Ty Montgomery spent nine seasons in the NFL bouncing between six teams. Since retiring in 2024, he has been busier. The former running back sat down with PFN's Unguarded Access at Pro Athlete Community's Accelerate Event in Phoenix, a conference built to ease players into life after football. What came out was one of the more honest conversations Montgomery has had since hanging up his cleats, touching on family, faith, venture capital, and a children's book he wrote seven years ago.
Ty Montgomery opens up about growing up in a home filled with more than 20 Foster siblings
Ty Montgomery said the often-repeated figure never fully captured what his mother built at home. According to him, the number of foster siblings his family welcomed was actually more than 20.
“My mom told me it’s really over 20,” Montgomery said of the sibling count. “But that just seemed like a number that was easy for everyone to wrap their brains around.”
The story began when Montgomery was in third grade and asked his mother, Lisa Montgomery, for brothers.
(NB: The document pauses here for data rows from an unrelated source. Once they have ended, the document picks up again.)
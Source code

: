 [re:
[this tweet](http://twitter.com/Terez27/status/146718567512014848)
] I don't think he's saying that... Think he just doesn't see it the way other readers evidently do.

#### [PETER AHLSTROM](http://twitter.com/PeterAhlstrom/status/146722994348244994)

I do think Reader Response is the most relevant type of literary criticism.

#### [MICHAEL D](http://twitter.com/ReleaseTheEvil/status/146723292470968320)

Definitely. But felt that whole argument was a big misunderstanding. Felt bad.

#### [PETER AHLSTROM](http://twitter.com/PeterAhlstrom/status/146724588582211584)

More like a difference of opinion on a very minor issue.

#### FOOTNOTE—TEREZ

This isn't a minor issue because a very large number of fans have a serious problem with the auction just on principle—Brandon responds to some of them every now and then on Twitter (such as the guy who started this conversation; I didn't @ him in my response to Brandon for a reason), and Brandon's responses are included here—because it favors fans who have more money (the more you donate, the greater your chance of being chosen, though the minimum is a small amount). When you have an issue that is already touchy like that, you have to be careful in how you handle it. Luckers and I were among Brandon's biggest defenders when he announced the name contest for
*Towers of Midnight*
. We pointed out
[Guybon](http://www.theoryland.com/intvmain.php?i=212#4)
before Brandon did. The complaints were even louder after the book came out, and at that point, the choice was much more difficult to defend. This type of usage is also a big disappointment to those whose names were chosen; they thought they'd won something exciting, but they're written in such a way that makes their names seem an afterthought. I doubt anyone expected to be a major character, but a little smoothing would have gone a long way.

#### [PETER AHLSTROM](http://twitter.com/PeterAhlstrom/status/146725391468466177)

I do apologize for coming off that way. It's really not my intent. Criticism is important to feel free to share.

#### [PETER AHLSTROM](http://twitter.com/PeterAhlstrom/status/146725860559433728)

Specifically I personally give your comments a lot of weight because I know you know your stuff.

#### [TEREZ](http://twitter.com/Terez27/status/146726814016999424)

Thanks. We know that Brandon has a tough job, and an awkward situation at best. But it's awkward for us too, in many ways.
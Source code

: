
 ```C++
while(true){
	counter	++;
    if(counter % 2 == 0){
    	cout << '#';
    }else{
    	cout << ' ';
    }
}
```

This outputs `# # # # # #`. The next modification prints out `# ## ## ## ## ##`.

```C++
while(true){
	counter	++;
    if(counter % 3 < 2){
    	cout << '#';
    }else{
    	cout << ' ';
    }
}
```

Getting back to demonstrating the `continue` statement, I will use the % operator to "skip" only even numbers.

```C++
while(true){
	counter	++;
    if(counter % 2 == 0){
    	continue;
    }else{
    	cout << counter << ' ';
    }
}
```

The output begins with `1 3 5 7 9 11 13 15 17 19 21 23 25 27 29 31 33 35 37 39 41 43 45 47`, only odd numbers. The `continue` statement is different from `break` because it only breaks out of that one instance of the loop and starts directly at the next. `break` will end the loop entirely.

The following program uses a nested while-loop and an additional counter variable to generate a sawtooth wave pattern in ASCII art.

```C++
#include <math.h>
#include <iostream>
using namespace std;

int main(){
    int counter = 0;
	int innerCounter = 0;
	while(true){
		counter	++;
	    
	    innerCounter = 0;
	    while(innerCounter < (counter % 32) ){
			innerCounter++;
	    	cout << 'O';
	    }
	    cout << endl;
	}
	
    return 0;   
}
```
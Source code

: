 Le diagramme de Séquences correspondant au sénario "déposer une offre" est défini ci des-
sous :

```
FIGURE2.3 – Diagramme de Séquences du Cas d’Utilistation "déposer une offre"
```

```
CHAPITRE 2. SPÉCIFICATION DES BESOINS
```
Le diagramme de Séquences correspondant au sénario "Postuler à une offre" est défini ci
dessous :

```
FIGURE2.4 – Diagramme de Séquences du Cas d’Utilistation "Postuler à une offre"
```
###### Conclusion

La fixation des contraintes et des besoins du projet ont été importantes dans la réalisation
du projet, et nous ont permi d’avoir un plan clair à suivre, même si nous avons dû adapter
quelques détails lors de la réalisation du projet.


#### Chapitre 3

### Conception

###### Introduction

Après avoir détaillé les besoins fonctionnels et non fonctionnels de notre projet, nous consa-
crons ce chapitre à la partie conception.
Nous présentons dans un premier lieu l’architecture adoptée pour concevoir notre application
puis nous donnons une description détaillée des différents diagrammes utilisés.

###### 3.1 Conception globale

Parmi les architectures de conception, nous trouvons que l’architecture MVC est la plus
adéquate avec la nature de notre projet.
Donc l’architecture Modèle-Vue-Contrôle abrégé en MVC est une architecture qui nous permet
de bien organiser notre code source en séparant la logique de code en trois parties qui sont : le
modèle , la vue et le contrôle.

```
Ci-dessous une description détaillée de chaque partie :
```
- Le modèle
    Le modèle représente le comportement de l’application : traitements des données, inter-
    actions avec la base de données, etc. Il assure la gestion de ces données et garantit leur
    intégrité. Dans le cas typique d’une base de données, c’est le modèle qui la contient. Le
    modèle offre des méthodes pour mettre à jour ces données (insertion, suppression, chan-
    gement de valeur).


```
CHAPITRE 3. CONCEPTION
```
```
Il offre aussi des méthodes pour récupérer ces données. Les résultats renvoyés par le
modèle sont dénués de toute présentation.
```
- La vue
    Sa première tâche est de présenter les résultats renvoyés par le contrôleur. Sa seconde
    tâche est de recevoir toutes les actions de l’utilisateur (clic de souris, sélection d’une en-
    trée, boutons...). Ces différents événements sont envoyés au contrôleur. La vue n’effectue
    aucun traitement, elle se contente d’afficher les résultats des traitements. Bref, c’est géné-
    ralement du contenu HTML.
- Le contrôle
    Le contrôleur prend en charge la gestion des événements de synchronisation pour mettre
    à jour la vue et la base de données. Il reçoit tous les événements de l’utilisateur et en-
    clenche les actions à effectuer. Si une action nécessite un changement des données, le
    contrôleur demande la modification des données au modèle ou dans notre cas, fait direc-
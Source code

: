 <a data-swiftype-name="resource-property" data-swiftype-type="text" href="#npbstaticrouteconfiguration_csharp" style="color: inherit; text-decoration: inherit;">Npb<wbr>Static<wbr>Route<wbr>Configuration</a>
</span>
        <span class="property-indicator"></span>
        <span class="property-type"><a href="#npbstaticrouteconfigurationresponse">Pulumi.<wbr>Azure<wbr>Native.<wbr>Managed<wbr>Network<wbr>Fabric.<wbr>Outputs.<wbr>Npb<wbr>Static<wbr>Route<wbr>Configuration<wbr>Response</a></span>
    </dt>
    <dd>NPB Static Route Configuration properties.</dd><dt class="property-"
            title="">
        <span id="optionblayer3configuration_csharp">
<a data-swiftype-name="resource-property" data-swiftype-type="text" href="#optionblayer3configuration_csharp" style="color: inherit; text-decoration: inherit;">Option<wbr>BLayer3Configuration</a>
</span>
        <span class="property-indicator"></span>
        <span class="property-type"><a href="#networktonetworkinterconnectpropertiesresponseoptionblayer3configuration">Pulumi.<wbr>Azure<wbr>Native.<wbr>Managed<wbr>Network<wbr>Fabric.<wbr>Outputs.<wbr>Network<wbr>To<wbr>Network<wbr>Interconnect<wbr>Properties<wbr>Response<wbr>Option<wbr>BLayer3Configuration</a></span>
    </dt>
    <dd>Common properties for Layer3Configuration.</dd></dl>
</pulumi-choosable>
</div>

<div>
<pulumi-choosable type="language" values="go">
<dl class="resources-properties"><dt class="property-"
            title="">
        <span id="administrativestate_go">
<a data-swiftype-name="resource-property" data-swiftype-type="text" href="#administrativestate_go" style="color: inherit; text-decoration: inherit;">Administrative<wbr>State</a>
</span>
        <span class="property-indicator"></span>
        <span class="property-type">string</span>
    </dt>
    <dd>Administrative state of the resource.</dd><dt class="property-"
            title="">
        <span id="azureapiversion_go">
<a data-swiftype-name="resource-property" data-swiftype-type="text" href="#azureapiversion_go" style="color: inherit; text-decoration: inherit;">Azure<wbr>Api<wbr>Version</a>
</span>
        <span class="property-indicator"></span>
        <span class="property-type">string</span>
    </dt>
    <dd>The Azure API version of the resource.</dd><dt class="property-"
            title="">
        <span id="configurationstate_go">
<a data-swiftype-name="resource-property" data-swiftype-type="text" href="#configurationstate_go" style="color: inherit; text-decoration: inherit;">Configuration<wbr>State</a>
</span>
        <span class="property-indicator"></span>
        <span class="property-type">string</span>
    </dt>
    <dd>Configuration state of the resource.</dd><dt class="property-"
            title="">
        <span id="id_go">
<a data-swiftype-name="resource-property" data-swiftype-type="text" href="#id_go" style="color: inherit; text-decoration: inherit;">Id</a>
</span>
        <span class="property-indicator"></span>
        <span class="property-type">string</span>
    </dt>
What started with one foster child named Lee eventually became a constantly growing household that changed the direction of his life.
What stands out most is how strongly Montgomery rejects the traditional language attached to foster care. He does not describe those relationships as temporary or distant. To him, they remain permanent family ties.
“Even though we don’t have a bloodline, we have a love line,” Montgomery said. “Their kids are my nieces and nephews, my kids are their nieces and nephews, their family is my family.”
That experience now shapes much of his off-field work. Montgomery serves on the board of Connections Homes, a nonprofit focused on helping foster youth transition into adulthood with long-term mentoring families. He pointed to one detail in particular that matters deeply to him.
“For the first time in their life, they get a choice on who they want to live with and who they want to be their family,” Montgomery said.
One moment still stays with him. Montgomery helped fund a trip to Israel for former foster youth, many of whom had never flown before. A letter from one participant later changed his understanding of the impact.
“She literally said in the letter that she was so grateful that this was happening because she didn’t think that she was worthy of something like this,” Montgomery said while trying not to get emotional. “I had no idea that’s the level of impact that I was making.”
What is Ty Montgomery doing after the NFL?
Football no longer defines Montgomery’s schedule, but his post-playing life appears even busier. He said his work now revolves around investing, faith, and writing.
His venture firm, Next Legacy Partners, recently became one of the strategic investors tied to the NFL’s developing professional flag football league alongside TMRW Sports. Montgomery described the company’s interests as wide-ranging and constantly evolving.
“One day it might be a voice AI company,” Montgomery said. “The next day it might be a flag football deal. The next day it might be a health tech company. The next day it might be defense tech company.”
Faith, though, remains central to everything else. Montgomery spoke openly about how it grounded him through nine NFL seasons and continues to shape his decisions today.
“Without my faith, I know I’d be a different man,” he said.
He also confirmed he is in discussions with publishers about releasing a children’s book he wrote years ago. Looking back now, Montgomery believes the message was aimed at himself as much as future readers.